The National Association of Head Teachers’ annual conference in Brighton captured headlines at the weekend, as heads voted overwhelmingly to ballot for a boycott of next year’s Sats tests if the Government fails to meet its demands on testing.

But just as interesting, in its way, was what Ed Balls told the conference about conventional school league tables.

These tables, of course, have played a large part in school life since the early 1990s. But, in a speech which was designed to placate the heads before they voted on the boycott plan, Mr Balls made a string of criticisms of the rankings.

He said: “The problem at the moment with our system of league tables for accountability is that whilst they may be easy for parents to understand, they measure only a narrow view of what the school actually achieves. The [current accountability system] measures only the progress of the average pupil; it does not measure the wider issues around wellbeing and around health and support. Nor does it give any credit for the role schools play in collaboration.  That’s why we need to reform our accountability system.”

He then highlighted Qualifications and Curriculum Authority research, first revealed in Education by Numbers, that schools spend an average of 10 hours a week in the months January to May in the run-up to the tests in year six, on test practice.

He said: If it’s the case that schools are spending 10 hours a week preparing for Sats, that’s not good teaching, it’s not good practice, it’s not what I want. At the same time, we cannot go back to the days when schools and parents and governors did not have information on what schools were doing, and that’s not what parents want, either.  I have said consistently I do not think the right thing to do is to remove the key stage 2 tests, but I have already said the system is not set in stone.”

 Then, Mr Balls responded to a question from a head teacher, Gail Larkin from Auriol Junior School in Epsom, Surrey, who asked if he could explain the educational value in continuing with the annual “public humiliation” of heads based on the publication of league tables.

Mr Balls replied: “I think you are right: school league tables give you a narrow view of what a school does. It does not look at the progress of the brightest children…or at the full range of activities which head teachers do every day. It does not look at context  or the wider things about pupils which mean they are happy and doing well.”

He added: “This [is] a system where the way to improve your performance is only to focus on the two to three children who are performing just below level four. That’s not what education is about, and that’s why we need to improve accountability.”

Mr Balls’s comments must be put in context. He was arguing against league tables in favour of a new “report card” system for schools, which is likely to be introduced to give parents a wider range of information on each institution than they currently receive. Alongside conventional exam results data will come measures of pupils’ “well-being” in each school and how it helps the most disadvantaged groups it educates. It will be, it seems to me, far from immune from some of the criticisms which have been levelled at league tables over the years.

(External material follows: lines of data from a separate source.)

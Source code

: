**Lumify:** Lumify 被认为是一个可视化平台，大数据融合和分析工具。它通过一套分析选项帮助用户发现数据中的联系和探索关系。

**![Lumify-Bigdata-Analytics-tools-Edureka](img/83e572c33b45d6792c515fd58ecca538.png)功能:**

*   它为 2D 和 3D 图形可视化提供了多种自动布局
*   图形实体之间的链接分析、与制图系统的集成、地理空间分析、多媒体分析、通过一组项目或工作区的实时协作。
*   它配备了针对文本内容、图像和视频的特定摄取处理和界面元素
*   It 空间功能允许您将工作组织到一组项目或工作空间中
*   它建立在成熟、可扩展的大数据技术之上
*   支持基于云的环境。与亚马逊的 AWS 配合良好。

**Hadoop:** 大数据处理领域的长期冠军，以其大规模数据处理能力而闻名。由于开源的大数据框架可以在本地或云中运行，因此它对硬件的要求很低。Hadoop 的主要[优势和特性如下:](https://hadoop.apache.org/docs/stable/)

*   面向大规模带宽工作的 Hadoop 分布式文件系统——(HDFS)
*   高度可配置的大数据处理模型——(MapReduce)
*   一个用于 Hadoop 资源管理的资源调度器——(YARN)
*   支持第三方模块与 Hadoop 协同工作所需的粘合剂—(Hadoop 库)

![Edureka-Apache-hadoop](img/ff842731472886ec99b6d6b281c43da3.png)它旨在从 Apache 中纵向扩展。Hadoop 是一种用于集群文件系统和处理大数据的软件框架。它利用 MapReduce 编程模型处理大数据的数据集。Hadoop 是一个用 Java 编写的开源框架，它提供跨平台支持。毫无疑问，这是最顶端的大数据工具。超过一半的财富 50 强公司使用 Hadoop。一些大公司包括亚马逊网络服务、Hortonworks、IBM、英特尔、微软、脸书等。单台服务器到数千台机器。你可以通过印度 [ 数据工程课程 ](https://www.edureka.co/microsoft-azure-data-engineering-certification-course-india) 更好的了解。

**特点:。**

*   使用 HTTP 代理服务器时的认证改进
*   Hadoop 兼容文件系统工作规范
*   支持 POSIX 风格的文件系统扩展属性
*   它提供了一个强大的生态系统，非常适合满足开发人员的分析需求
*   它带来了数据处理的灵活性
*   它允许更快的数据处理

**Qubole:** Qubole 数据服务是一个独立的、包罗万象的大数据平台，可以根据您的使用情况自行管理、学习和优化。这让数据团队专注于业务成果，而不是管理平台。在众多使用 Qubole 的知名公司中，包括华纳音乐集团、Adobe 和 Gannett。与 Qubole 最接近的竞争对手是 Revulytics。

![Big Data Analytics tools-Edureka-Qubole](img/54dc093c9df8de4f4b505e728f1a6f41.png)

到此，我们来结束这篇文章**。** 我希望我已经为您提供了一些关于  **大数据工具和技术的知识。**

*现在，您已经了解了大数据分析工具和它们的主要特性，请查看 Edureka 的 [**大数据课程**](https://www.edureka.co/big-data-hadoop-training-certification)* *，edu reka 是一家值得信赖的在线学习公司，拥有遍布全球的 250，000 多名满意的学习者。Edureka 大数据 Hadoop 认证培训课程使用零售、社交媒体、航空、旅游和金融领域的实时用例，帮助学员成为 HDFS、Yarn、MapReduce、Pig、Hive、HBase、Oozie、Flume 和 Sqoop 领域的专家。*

But Mr Balls’s comments on those rankings remain extraordinary. Here was the man in charge of our schools admitting that league tables have encouraged them to focus extra effort on the small group of pupils around whom the rankings revolve – that is, to “game” the system – and that they may lead to excessive teaching to the test. Many will wonder why it has taken the Government this long to reach this view, point to the fact that this practice continues to go on, often with endorsement from some organisations very close to the Government, and argue that report cards are likely to replace one set of problems with others; they are effectively just another type of league table. That said, it was amazing to hear the criticisms from a leading member of a government which has long seemed wedded to the rankings, and other forms of statistics-based accountability which exist alongside them, as a centrepiece of its education policies.